Florida newspaper reporters are not buying the pipeline company’s spin. Instead they write about the fragile limestone that holds our drinking water in the Floridan Aquifer, damage to which can easily turn a spring into a sinkhole. Wednesday, the Orlando Sentinel about Spectra’s safety record, and today Morgan Watkins wrote for the Gainesville Sun, Expert: Pipeline would cross Santa Fe at the worst spot,
Standing along the bank of the Santa Fe River near the riverside house in southern Suwannee County his family has owned since 1967, Kevin Brown pointed to the spot where a natural gas pipeline is expected to cross underneath the ground.
But Brown’s brother David, a geologist, and other concerned folks hope to persuade the company leading the project to select what they consider a safer crossing point….
The river and the surrounding area is pockmarked with springs and sinkholes. Exposed limestone — a crumbly, fractured rock — borders the river and is visible within the springs and sinkholes, although recent rains have filled those depressions with water and obscured much of the rock.
“The ground here almost breathes,” Kevin Brown said….
It’s the “absolute worst” place to drill beneath the riverbed and put in a pipeline, David Brown told The Sun. Historically, the spot has been and continues to be an active area of collapse, he said.
“You have to avoid those places like the plague,” Brown said. “It’s Mother Nature telling you, ‘Don’t go here.’”
How about we avoid all of Florida, Georgia, and Alabama?
There’s much more in the Gainesville Sun article, about the Ocala Uplift, stress fractures, potential explosions, drilling disturbing wetlands, possible effects on drinking water wells, and property rights, including this gem:
“But what brings it into question to me is if they’re crazy enough to propose this location, are there other sites along the pathway route that are equally sensitive or susceptible to collapse?” he asked.

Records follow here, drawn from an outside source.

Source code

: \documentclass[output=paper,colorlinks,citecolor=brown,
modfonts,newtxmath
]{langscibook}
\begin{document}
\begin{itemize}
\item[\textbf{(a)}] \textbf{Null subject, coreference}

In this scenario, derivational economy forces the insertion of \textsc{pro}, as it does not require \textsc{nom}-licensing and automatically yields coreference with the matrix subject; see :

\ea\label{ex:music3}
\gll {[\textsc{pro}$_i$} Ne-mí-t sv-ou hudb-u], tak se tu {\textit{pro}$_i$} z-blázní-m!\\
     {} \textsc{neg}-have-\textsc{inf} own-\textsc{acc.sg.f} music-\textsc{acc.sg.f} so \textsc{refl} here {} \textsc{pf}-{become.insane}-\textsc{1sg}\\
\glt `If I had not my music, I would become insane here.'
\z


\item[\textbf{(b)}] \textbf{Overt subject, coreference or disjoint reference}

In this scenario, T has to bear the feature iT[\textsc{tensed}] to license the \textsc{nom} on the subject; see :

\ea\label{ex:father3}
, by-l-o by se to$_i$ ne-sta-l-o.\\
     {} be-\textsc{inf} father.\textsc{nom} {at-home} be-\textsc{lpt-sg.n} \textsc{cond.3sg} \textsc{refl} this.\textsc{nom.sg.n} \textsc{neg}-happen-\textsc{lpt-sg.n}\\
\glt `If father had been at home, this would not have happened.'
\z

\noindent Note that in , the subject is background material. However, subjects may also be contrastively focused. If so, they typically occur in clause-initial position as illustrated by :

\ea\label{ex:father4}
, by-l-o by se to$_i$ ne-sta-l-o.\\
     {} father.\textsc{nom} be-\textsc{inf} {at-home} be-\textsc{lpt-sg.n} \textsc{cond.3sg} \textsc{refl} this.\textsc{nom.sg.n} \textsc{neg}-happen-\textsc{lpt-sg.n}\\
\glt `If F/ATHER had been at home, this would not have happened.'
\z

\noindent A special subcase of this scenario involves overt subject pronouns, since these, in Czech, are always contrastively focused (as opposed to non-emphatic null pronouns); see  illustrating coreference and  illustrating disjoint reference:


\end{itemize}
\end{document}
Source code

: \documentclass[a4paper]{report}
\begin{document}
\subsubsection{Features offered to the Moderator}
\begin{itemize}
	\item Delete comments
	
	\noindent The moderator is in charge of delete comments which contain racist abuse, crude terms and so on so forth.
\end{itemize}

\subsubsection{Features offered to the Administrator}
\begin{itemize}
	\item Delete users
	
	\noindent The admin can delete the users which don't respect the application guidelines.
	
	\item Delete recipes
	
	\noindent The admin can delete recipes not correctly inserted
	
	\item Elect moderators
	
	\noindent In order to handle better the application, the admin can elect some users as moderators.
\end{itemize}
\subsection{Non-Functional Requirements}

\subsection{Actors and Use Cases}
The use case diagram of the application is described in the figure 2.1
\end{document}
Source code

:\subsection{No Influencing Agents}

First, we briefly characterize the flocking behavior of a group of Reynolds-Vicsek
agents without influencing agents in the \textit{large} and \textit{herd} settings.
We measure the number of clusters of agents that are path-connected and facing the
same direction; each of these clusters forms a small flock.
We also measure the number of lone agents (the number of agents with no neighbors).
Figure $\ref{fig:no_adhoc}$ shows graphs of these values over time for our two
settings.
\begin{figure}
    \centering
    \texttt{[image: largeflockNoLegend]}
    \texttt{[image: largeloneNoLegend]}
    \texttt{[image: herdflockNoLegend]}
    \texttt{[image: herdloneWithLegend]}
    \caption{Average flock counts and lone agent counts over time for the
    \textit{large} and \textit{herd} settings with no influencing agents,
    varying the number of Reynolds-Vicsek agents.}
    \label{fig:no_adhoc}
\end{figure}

And this half-truth apparently from Spectra’s Andrea Grover:
The primary route is more direct, whereas the westerly route would require the pipeline to be longer and to double-back a little to connect with a later point on the pathway, she said. As a general rule of thumb, the longer the distance the pipeline covers, the greater the impact to the environment and stakeholders.
Translation: longer costs the pipeline company’s real stakeholders more, namely its executives and shareholders. If they were seriously concerned about the local environment and the local landownders Spectra calls “stakeholders”, they wouldn’t be proposing to take their land through eminent domain.